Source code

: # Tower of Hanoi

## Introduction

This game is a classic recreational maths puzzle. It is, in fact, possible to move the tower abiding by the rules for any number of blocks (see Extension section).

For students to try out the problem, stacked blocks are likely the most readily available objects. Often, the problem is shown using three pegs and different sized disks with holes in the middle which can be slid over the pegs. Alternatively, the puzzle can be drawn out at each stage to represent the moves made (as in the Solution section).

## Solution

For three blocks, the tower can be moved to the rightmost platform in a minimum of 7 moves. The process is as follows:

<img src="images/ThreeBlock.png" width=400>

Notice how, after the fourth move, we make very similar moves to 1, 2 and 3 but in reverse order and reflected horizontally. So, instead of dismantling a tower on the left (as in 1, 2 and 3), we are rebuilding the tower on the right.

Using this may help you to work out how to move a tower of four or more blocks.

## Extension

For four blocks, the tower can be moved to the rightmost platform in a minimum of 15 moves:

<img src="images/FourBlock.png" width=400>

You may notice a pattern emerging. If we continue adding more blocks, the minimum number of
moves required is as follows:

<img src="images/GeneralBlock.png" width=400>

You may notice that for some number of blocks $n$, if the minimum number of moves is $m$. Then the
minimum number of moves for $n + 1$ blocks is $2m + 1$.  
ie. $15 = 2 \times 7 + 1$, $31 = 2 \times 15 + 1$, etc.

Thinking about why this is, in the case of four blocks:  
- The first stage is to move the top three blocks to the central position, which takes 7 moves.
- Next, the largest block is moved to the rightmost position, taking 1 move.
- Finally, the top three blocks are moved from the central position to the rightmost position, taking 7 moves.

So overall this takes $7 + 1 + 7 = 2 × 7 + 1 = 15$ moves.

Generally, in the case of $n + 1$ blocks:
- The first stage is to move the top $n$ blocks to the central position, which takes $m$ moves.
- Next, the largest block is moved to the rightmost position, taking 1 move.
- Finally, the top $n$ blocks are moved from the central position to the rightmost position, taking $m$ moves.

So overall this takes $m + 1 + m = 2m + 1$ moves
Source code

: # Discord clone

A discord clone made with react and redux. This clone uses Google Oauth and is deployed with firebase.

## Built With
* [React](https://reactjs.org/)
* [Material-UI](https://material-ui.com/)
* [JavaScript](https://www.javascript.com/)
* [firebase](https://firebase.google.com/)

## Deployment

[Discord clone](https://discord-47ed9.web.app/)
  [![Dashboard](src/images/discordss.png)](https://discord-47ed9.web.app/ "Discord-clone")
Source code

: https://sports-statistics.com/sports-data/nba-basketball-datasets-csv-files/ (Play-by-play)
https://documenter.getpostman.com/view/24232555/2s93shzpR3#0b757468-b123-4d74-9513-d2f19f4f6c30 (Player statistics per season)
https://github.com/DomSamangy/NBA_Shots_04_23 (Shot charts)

[WHAT THIS TASK INVOLVES]
After reading the entries above, report the number of lines that include the string "follows". Give no other text.

[RESPONSE]
2